Hidden away in a box in the Philadelphia museum's basement for 85 years, the skeleton was originally discovered during a dig that took place between 1929 and 1930, Live Science reported.

The remains, which were found in modern-day Iraq, once called Ur, had no identifying numbers or catalog card and were found as part of a move to digitalize the institution's old records.

The man is believed to have lived after a massive flood in Ur as indicated by geographical evidence. He was likely around 50 years old and stood between 5 feet 8 inches to 5 feet 10 inches tall. With newer research, scientists may be able to discover much more about the skeleton than when it was originally unearthed.

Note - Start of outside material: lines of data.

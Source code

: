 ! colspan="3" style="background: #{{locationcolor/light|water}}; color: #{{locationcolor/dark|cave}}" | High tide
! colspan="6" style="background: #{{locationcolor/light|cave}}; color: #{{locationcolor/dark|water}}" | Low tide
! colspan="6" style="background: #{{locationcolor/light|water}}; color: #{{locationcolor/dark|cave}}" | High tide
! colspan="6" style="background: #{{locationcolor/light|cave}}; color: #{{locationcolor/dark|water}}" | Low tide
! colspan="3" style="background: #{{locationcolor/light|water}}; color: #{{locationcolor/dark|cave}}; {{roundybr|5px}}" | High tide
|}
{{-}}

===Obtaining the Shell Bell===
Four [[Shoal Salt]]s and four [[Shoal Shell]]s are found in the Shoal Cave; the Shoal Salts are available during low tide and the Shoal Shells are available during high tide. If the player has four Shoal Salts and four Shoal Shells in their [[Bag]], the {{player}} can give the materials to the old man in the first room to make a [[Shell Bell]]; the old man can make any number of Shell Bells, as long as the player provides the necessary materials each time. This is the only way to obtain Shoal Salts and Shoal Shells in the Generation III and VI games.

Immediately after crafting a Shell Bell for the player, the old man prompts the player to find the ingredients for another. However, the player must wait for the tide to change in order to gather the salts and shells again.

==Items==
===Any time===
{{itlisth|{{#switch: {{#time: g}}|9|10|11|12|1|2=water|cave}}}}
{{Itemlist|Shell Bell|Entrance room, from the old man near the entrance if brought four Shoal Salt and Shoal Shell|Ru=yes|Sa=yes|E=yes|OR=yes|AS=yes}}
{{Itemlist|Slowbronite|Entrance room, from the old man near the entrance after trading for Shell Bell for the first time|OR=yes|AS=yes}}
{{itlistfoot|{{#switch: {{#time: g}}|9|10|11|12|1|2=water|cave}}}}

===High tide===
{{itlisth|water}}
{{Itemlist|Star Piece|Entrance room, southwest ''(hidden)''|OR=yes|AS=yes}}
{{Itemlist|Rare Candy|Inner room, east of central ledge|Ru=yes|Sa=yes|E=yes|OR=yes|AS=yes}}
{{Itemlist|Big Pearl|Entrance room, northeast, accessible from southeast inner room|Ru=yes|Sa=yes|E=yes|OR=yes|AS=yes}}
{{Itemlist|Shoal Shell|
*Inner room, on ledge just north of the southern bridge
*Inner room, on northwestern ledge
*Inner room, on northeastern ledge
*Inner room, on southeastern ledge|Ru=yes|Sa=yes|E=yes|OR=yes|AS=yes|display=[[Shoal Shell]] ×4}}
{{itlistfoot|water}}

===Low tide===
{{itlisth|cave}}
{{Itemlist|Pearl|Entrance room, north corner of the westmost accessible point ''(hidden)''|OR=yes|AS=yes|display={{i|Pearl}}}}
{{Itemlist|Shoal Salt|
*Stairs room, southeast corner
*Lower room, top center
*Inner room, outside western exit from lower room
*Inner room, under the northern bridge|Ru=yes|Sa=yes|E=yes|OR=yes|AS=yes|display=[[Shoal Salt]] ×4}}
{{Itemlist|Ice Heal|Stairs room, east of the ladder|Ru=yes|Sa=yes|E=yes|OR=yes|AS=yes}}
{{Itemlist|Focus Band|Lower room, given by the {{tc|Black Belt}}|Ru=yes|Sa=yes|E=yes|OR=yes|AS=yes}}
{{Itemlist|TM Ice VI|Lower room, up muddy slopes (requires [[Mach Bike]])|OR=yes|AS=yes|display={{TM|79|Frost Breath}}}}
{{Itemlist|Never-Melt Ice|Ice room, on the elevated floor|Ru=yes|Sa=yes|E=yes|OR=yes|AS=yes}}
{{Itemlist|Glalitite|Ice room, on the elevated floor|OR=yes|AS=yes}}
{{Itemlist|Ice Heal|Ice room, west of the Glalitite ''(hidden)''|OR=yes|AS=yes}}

The same excavation is renowned for finding the Mesopotamian "royal cemetery" that yielded hundreds of graves and 16 tombs full of artifacts. During the 1929 and 1930 excavations, Sir Leonard Woolley and a team of archaeologists from the Penn and British Museums additionally found graves that were around 2,000 years older than the royal burial ground.

The 48 older graves have been dated to between 5500 B.C. and 4000 B.C., which is known as the Ubaid period. Woolley opted to bring back just one skeleton from the site-the remains recently recovered in the Penn Museum basement.

The Ur skeleton was included on a list of artifacts, but it was nowhere to be found when William Hatford, the project manager in charge of digitalizing the museum's records, came across the entry. Janet Monge, the institution's curator of physical anthropology, remembered the mysterious box and then identified the skeleton as Woolley and his team's find.